LONDON - figures showing a slowdown in the construction sector and the House price price expectations strengthened market that the Bank of England will keep interest rates of reference to the registration of 0.5 per cent for a few months more.
On Wednesday, downbeat economic news came as charging Bank's monetary policy Committee began its monthly two-day policy meeting, analysts said the figures would do little to swell the ranks of the people on the Panel of nine members voting for higher costs of borrowing.
As well as the Central Bank itself reported a decrease of 60% mortgage in March, the national society of construction said real estate prices resumed their downward trend in April and a CIPS/Markit construction growth slowed significantly in the same month survey.
Analysts say the signs of stagnant economic growth, combined with the slowdown in inflation, killed any prospect of a rise in rates when the Bank announced its decision Thursday.

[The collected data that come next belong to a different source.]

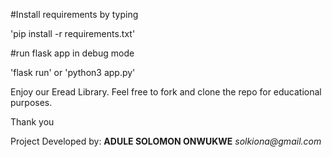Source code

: #Install requirements by typing 

'pip install -r requirements.txt'

#run flask app in debug mode 

'flask run' or 'python3 app.py'

Enjoy our Eread Library. Feel free to fork and clone the repo for educational purposes.

Thank you

Project Developed by:
**ADULE SOLOMON ONWUKWE**
_solkiona@gmail.com_
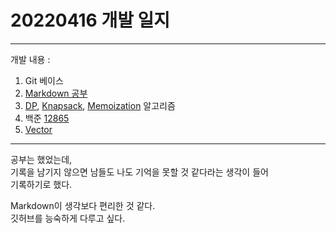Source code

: # 20220416 개발 일지
***
개발 내용 :
1. Git 베이스
2. [Markdown 공부](../etc/howToUseMarkdown.md)
3. [DP](../algorithm/dp.md), [Knapsack](../algorithm/knapsack.md), [Memoization](../algorithm/memoization.md) 알고리즘
4. 백준 [12865](../code/12865.cpp)
5. [Vector](../data_structure/vector.md)
***
공부는 했었는데,  
기록을 남기지 않으면 남들도 나도 기억을 못할 것 같다라는 생각이 들어  
기록하기로 했다.

Markdown이 생각보다 편리한 것 같다.  
깃허브를 능숙하게 다루고 싶다.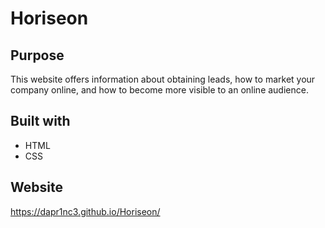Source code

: # Horiseon 

## Purpose 
This website offers information about obtaining leads, how to market your company online, and how to become more visible to an online audience. 

## Built with 
* HTML
* CSS 

## Website
 https://dapr1nc3.github.io/Horiseon/
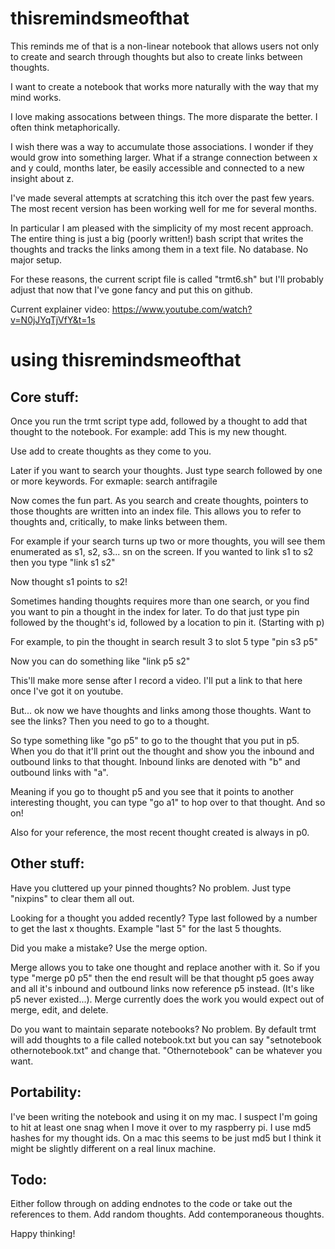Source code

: thisremindsmeofthat
===================

This reminds me of that is a non-linear notebook that allows users not only to create and search through thoughts but also to create links between thoughts. 

I want to create a notebook that works more naturally with the way that my mind works. 

I love making assocations between things.  The more disparate the better.  I often think metaphorically. 

I wish there was a way to accumulate those associations.  I wonder if they would grow into something larger.  What if a strange connection between x and y could, months later, be easily accessible and connected to a new insight about z. 

I've made several attempts at scratching this itch over the past few years. The most recent version has been working well for me for several months. 

In particular I am pleased with the simplicity of my most recent approach. The entire thing is just a big (poorly written!) bash script that writes the thoughts and tracks the links among them in a text file. No database. No major setup. 

For these reasons, the current script file is called "trmt6.sh" but I'll probably adjust that now that I've gone fancy and put this on github.

Current explainer video: https://www.youtube.com/watch?v=N0jJYqTjVfY&t=1s


using thisremindsmeofthat
=========================

Core stuff:
-----------

Once you run the trmt script type add, followed by a thought to add that thought to the notebook. 
For example:  add This is my new thought. 

Use add to create thoughts as they come to you. 

Later if you want to search your thoughts. Just type search followed by one or more keywords.
For exmaple:  search antifragile

Now comes the fun part. As you search and create thoughts, pointers to those thoughts are written into an index file. This allows you to refer to thoughts and, critically, to make links between them. 

For example if your search turns up two or more thoughts, you will see them enumerated as s1, s2, s3... sn on the screen. If you wanted to link s1 to s2 then you type "link s1 s2"

Now thought s1 points to s2!

Sometimes handing thoughts requires more than one search, or you find you want to pin a thought in the index for later. To do that just type pin followed by the thought's id, followed by a location to pin it. (Starting with p)

For example, to pin the thought in search result 3 to slot 5 type "pin s3 p5"

Now you can do something like "link p5 s2" 

This'll make more sense after I record a video. I'll put a link to that here once I've got it on youtube.

But... ok now we have thoughts and links among those thoughts. Want to see the links? Then you need to go to a thought. 

So type something like "go p5" to go to the thought that you put in p5. When you do that it'll print out the thought and show you the inbound and outbound links to that thought. Inbound links are denoted with "b" and outbound links with "a". 

Meaning if you go to thought p5 and you see that it points to another interesting thought, you can type "go a1" to hop over to that thought. And so on!

Also for your reference, the most recent thought created is always in p0.

Other stuff:
------------

Have you cluttered up your pinned thoughts? No problem. Just type "nixpins" to clear them all out.

Looking for a thought you added recently? Type last followed by a number to get the last x thoughts. Example "last 5" for the last 5 thoughts.

Did you make a mistake? Use the merge option.

Merge allows you to take one thought and replace another with it. So if you type "merge p0 p5" then the end result will be that thought p5 goes away and all it's inbound and outbound links now reference p5 instead. (It's like p5 never existed...). Merge currently does the work you would expect out of merge, edit, and delete.

Do you want to maintain separate notebooks? No problem. By default trmt will add thoughts to a file called notebook.txt but you can say "setnotebook othernotebook.txt" and change that. "Othernotebook" can be whatever you want.

Portability:
------------
I've been writing the notebook and using it on my mac. I suspect I'm going to hit at least one snag when I move it over to my raspberry pi. I use md5 hashes for my thought ids. On a mac this seems to be just md5 but I think it might be slightly different on a real linux machine. 

Todo:
-----
Either follow through on adding endnotes to the code or take out the references to them.
Add random thoughts.
Add contemporaneous thoughts. 

Happy thinking!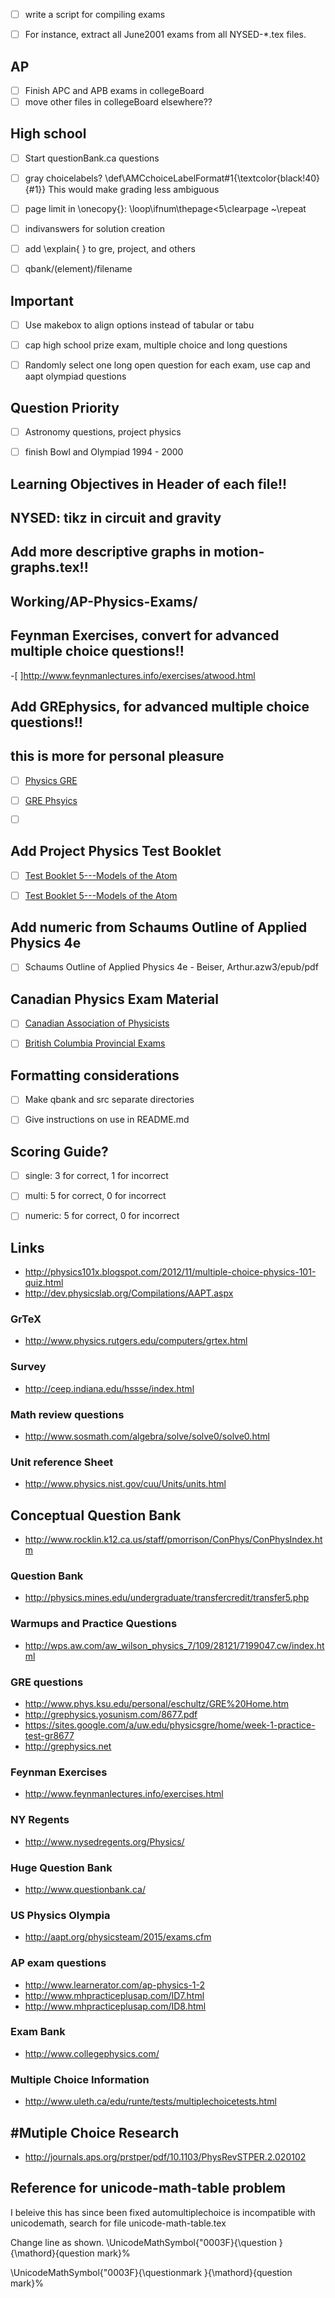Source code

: 

-[ ] write a script for compiling exams
-[ ] For instance, extract all June2001 exams from all NYSED-*.tex files.


## AP
-[ ] Finish APC and APB exams in collegeBoard
-[ ] move other files in collegeBoard elsewhere??

## High school
-[ ] Start questionBank.ca questions

-[ ] gray choicelabels? \def\AMCchoiceLabelFormat#1{\textcolor{black!40}{#1}}
    This would make grading less ambiguous
-[ ] page limit in \onecopy{}: \loop\ifnum\thepage<5\clearpage ~\repeat
-[ ] indivanswers for solution creation
-[ ] add \explain{ } to gre, project, and others
-[ ] qbank/(element)/filename


## Important
-[ ] Use makebox to align options instead of tabular or tabu
-[ ] cap high school prize exam, multiple choice and long questions

-[ ] Randomly select one long open question for each exam, use cap and aapt olympiad questions


## Question Priority
-[ ] Astronomy questions, project physics
-[ ] finish Bowl and Olympiad 1994 - 2000


## Learning Objectives in Header of each file!!

## NYSED: tikz in circuit and gravity

## Add more descriptive graphs in motion-graphs.tex!!

## Working/AP-Physics-Exams/


## Feynman Exercises, convert for advanced multiple choice questions!!
-[ ]http://www.feynmanlectures.info/exercises/atwood.html


## Add GREphysics, for advanced multiple choice questions!!
## this is more for personal pleasure
-[ ] [Physics GRE](http://www.physicsgre.com/)
-[ ] [GRE Phsyics](http://grephysics.net/ans/)
-[ ] [ ](https://web.stanford.edu/group/sps/PhysGRE.htm)


## Add Project Physics Test Booklet
-[ ] [Test Booklet 5---Models of the Atom](testbooklet5mode00fjam.pdf)
-[ ] [Test Booklet 5---Models of the Atom](testbooklet5mode00fjam.pdf)


## Add numeric from Schaums Outline of Applied Physics 4e
-[ ] Schaums Outline of Applied Physics 4e - Beiser, Arthur.azw3/epub/pdf


## Canadian Physics Exam Material
-[ ] [Canadian Association of Physicists](http://cap.phas.ubc.ca/)
-[ ] [British Columbia Provincial Exams](http://questionbank.ca)


## Formatting considerations
-[ ] Make qbank and src separate directories
-[ ] Give instructions on use in README.md


## Scoring Guide?
-[ ] single: 3 for correct, 1 for incorrect
-[ ] multi: 5 for correct, 0 for incorrect
-[ ] numeric: 5 for correct, 0 for incorrect


## Links
- http://physics101x.blogspot.com/2012/11/multiple-choice-physics-101-quiz.html
- http://dev.physicslab.org/Compilations/AAPT.aspx

### GrTeX
- http://www.physics.rutgers.edu/computers/grtex.html

### Survey
- http://ceep.indiana.edu/hssse/index.html

### Math review questions
- http://www.sosmath.com/algebra/solve/solve0/solve0.html

### Unit reference Sheet
- http://www.physics.nist.gov/cuu/Units/units.html

## Conceptual Question Bank
- http://www.rocklin.k12.ca.us/staff/pmorrison/ConPhys/ConPhysIndex.htm

### Question Bank
- http://physics.mines.edu/undergraduate/transfercredit/transfer5.php


### Warmups and Practice Questions
- http://wps.aw.com/aw_wilson_physics_7/109/28121/7199047.cw/index.html

### GRE questions
- http://www.phys.ksu.edu/personal/eschultz/GRE%20Home.htm
- http://grephysics.yosunism.com/8677.pdf
- https://sites.google.com/a/uw.edu/physicsgre/home/week-1-practice-test-gr8677
- http://grephysics.net

### Feynman Exercises
- http://www.feynmanlectures.info/exercises.html

### NY Regents
- http://www.nysedregents.org/Physics/

### Huge Question Bank
- http://www.questionbank.ca/

### US Physics Olympia
- http://aapt.org/physicsteam/2015/exams.cfm

### AP exam questions
- http://www.learnerator.com/ap-physics-1-2
- http://www.mhpracticeplusap.com/ID7.html
- http://www.mhpracticeplusap.com/ID8.html


### Exam Bank
- http://www.collegephysics.com/

### Multiple Choice Information
- http://www.uleth.ca/edu/runte/tests/multiplechoicetests.html

## #Mutiple Choice Research
- http://journals.aps.org/prstper/pdf/10.1103/PhysRevSTPER.2.020102



## Reference for unicode-math-table problem
I beleive this has since been fixed
automultiplechoice is incompatible with unicodemath,
    search for file unicode-math-table.tex

Change line as shown.
\UnicodeMathSymbol{"0003F}{\question                 }{\mathord}{question mark}%

\UnicodeMathSymbol{"0003F}{\questionmark             }{\mathord}{question mark}%



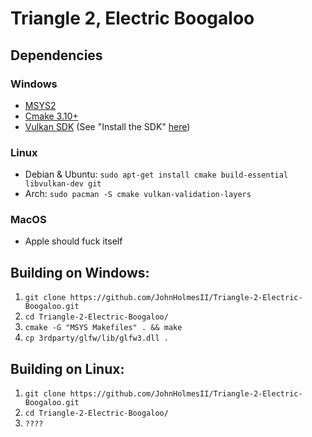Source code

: Triangle 2, Electric Boogaloo
=====

## Dependencies

### Windows
* [MSYS2](http://www.msys2.org/)
* [Cmake 3.10+](https://www.cmake.org/download/)
* [Vulkan SDK](https://vulkan.lunarg.com/sdk/home) (See "Install the SDK" [here](https://vulkan.lunarg.com/doc/sdk/latest/windows/getting_started.html))

### Linux
* Debian & Ubuntu: `sudo apt-get install cmake build-essential libvulkan-dev git`
* Arch: `sudo pacman -S cmake vulkan-validation-layers`

### MacOS
* Apple should fuck itself

## Building on Windows:

1) `git clone https://github.com/JohnHolmesII/Triangle-2-Electric-Boogaloo.git`
2) `cd Triangle-2-Electric-Boogaloo/`
3) `cmake -G "MSYS Makefiles" . && make`
4) `cp 3rdparty/glfw/lib/glfw3.dll .`

## Building on Linux:

1) `git clone https://github.com/JohnHolmesII/Triangle-2-Electric-Boogaloo.git`
2) `cd Triangle-2-Electric-Boogaloo/`
3) `????`
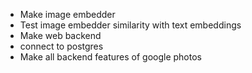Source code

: * Make image embedder
* Test image embedder similarity with text embeddings
* Make web backend
* connect to postgres
* Make all backend features of google photos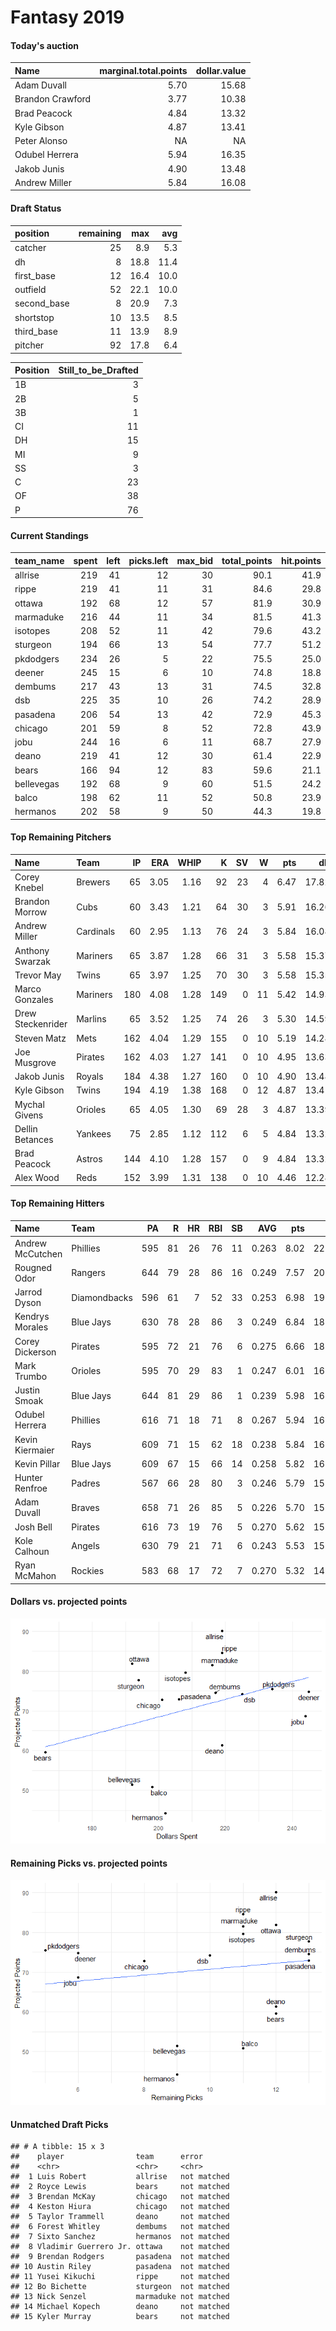 Fantasy 2019
================

#### Today's auction

| Name             |  marginal.total.points|  dollar.value|
|:-----------------|----------------------:|-------------:|
| Adam Duvall      |                   5.70|         15.68|
| Brandon Crawford |                   3.77|         10.38|
| Brad Peacock     |                   4.84|         13.32|
| Kyle Gibson      |                   4.87|         13.41|
| Peter Alonso     |                     NA|            NA|
| Odubel Herrera   |                   5.94|         16.35|
| Jakob Junis      |                   4.90|         13.48|
| Andrew Miller    |                   5.84|         16.08|

#### Draft Status

| position     |  remaining|   max|   avg|
|:-------------|----------:|-----:|-----:|
| catcher      |         25|   8.9|   5.3|
| dh           |          8|  18.8|  11.4|
| first\_base  |         12|  16.4|  10.0|
| outfield     |         52|  22.1|  10.0|
| second\_base |          8|  20.9|   7.3|
| shortstop    |         10|  13.5|   8.5|
| third\_base  |         11|  13.9|   8.9|
| pitcher      |         92|  17.8|   6.4|

| Position |  Still\_to\_be\_Drafted|
|:---------|-----------------------:|
| 1B       |                       3|
| 2B       |                       5|
| 3B       |                       1|
| CI       |                      11|
| DH       |                      15|
| MI       |                       9|
| SS       |                       3|
| C        |                      23|
| OF       |                      38|
| P        |                      76|

#### Current Standings

| team\_name |  spent|  left|  picks.left|  max\_bid|  total\_points|  hit.points|  pitch.points|
|:-----------|------:|-----:|-----------:|---------:|--------------:|-----------:|-------------:|
| allrise    |    219|    41|          12|        30|           90.1|        41.9|          48.2|
| rippe      |    219|    41|          11|        31|           84.6|        29.8|          54.8|
| ottawa     |    192|    68|          12|        57|           81.9|        30.9|          51.0|
| marmaduke  |    216|    44|          11|        34|           81.5|        41.3|          40.2|
| isotopes   |    208|    52|          11|        42|           79.6|        43.2|          36.4|
| sturgeon   |    194|    66|          13|        54|           77.7|        51.2|          26.5|
| pkdodgers  |    234|    26|           5|        22|           75.5|        25.0|          50.5|
| deener     |    245|    15|           6|        10|           74.8|        18.8|          56.0|
| dembums    |    217|    43|          13|        31|           74.5|        32.8|          41.7|
| dsb        |    225|    35|          10|        26|           74.2|        28.9|          45.3|
| pasadena   |    206|    54|          13|        42|           72.9|        45.3|          27.6|
| chicago    |    201|    59|           8|        52|           72.8|        43.9|          28.9|
| jobu       |    244|    16|           6|        11|           68.7|        27.9|          40.8|
| deano      |    219|    41|          12|        30|           61.4|        22.9|          38.5|
| bears      |    166|    94|          12|        83|           59.6|        21.1|          38.5|
| bellevegas |    192|    68|           9|        60|           51.5|        24.2|          27.3|
| balco      |    198|    62|          11|        52|           50.8|        23.9|          26.9|
| hermanos   |    202|    58|           9|        50|           44.3|        19.8|          24.5|

#### Top Remaining Pitchers

| Name              | Team      |   IP|   ERA|  WHIP|    K|   SV|    W|   pts|    dlr|
|:------------------|:----------|----:|-----:|-----:|----:|----:|----:|-----:|------:|
| Corey Knebel      | Brewers   |   65|  3.05|  1.16|   92|   23|    4|  6.47|  17.82|
| Brandon Morrow    | Cubs      |   60|  3.43|  1.21|   64|   30|    3|  5.91|  16.26|
| Andrew Miller     | Cardinals |   60|  2.95|  1.13|   76|   24|    3|  5.84|  16.08|
| Anthony Swarzak   | Mariners  |   65|  3.87|  1.28|   66|   31|    3|  5.58|  15.37|
| Trevor May        | Twins     |   65|  3.97|  1.25|   70|   30|    3|  5.58|  15.35|
| Marco Gonzales    | Mariners  |  180|  4.08|  1.28|  149|    0|   11|  5.42|  14.93|
| Drew Steckenrider | Marlins   |   65|  3.52|  1.25|   74|   26|    3|  5.30|  14.59|
| Steven Matz       | Mets      |  162|  4.04|  1.29|  155|    0|   10|  5.19|  14.28|
| Joe Musgrove      | Pirates   |  162|  4.03|  1.27|  141|    0|   10|  4.95|  13.63|
| Jakob Junis       | Royals    |  184|  4.38|  1.27|  160|    0|   10|  4.90|  13.48|
| Kyle Gibson       | Twins     |  194|  4.19|  1.38|  168|    0|   12|  4.87|  13.41|
| Mychal Givens     | Orioles   |   65|  4.05|  1.30|   69|   28|    3|  4.87|  13.39|
| Dellin Betances   | Yankees   |   75|  2.85|  1.12|  112|    6|    5|  4.84|  13.32|
| Brad Peacock      | Astros    |  144|  4.10|  1.28|  157|    0|    9|  4.84|  13.32|
| Alex Wood         | Reds      |  152|  3.99|  1.31|  138|    0|   10|  4.46|  12.28|

#### Top Remaining Hitters

| Name             | Team         |   PA|    R|   HR|  RBI|   SB|    AVG|   pts|    dlr|
|:-----------------|:-------------|----:|----:|----:|----:|----:|------:|-----:|------:|
| Andrew McCutchen | Phillies     |  595|   81|   26|   76|   11|  0.263|  8.02|  22.07|
| Rougned Odor     | Rangers      |  644|   79|   28|   86|   16|  0.249|  7.57|  20.85|
| Jarrod Dyson     | Diamondbacks |  596|   61|    7|   52|   33|  0.253|  6.98|  19.23|
| Kendrys Morales  | Blue Jays    |  630|   78|   28|   86|    3|  0.249|  6.84|  18.84|
| Corey Dickerson  | Pirates      |  595|   72|   21|   76|    6|  0.275|  6.66|  18.33|
| Mark Trumbo      | Orioles      |  595|   70|   29|   83|    1|  0.247|  6.01|  16.55|
| Justin Smoak     | Blue Jays    |  644|   81|   29|   86|    1|  0.239|  5.98|  16.45|
| Odubel Herrera   | Phillies     |  616|   71|   18|   71|    8|  0.267|  5.94|  16.35|
| Kevin Kiermaier  | Rays         |  609|   71|   15|   62|   18|  0.238|  5.84|  16.09|
| Kevin Pillar     | Blue Jays    |  609|   67|   15|   66|   14|  0.258|  5.82|  16.03|
| Hunter Renfroe   | Padres       |  567|   66|   28|   80|    3|  0.246|  5.79|  15.93|
| Adam Duvall      | Braves       |  658|   71|   26|   85|    5|  0.226|  5.70|  15.68|
| Josh Bell        | Pirates      |  616|   73|   19|   76|    5|  0.270|  5.62|  15.48|
| Kole Calhoun     | Angels       |  630|   79|   21|   71|    6|  0.243|  5.53|  15.21|
| Ryan McMahon     | Rockies      |  583|   68|   17|   72|    7|  0.270|  5.32|  14.64|

#### Dollars vs. projected points

![](draftguide_files/figure-markdown_github/unnamed-chunk-8-1.png)

#### Remaining Picks vs. projected points

![](draftguide_files/figure-markdown_github/unnamed-chunk-9-1.png)

#### Unmatched Draft Picks

    ## # A tibble: 15 x 3
    ##    player                team      error      
    ##    <chr>                 <chr>     <chr>      
    ##  1 Luis Robert           allrise   not matched
    ##  2 Royce Lewis           bears     not matched
    ##  3 Brendan McKay         chicago   not matched
    ##  4 Keston Hiura          chicago   not matched
    ##  5 Taylor Trammell       deano     not matched
    ##  6 Forest Whitley        dembums   not matched
    ##  7 Sixto Sanchez         hermanos  not matched
    ##  8 Vladimir Guerrero Jr. ottawa    not matched
    ##  9 Brendan Rodgers       pasadena  not matched
    ## 10 Austin Riley          pasadena  not matched
    ## 11 Yusei Kikuchi         rippe     not matched
    ## 12 Bo Bichette           sturgeon  not matched
    ## 13 Nick Senzel           marmaduke not matched
    ## 14 Michael Kopech        deano     not matched
    ## 15 Kyler Murray          bears     not matched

"In fact, we believe that the odds favor now the Bank of England, holding off the coast to increase the rate of interest until November," said economist, IHS Global Insight Howard Archer, who had previously pressed a place in the month of August.
The Central Bank held interest rates at 0.5% since March 2009. Rates were slashed at this level in the wake of the global financial crisis. The Bank also undertook a program to purchase assets 200 billion pounds ($330 billion) - called quantitative easing - after execution of room on the interest rate front.
Economists had begun to factor rises in their forecasts for the next months as inflation have increased over target, believing that the Bank would need to act to contain spending despite ongoing sluggish internal growth.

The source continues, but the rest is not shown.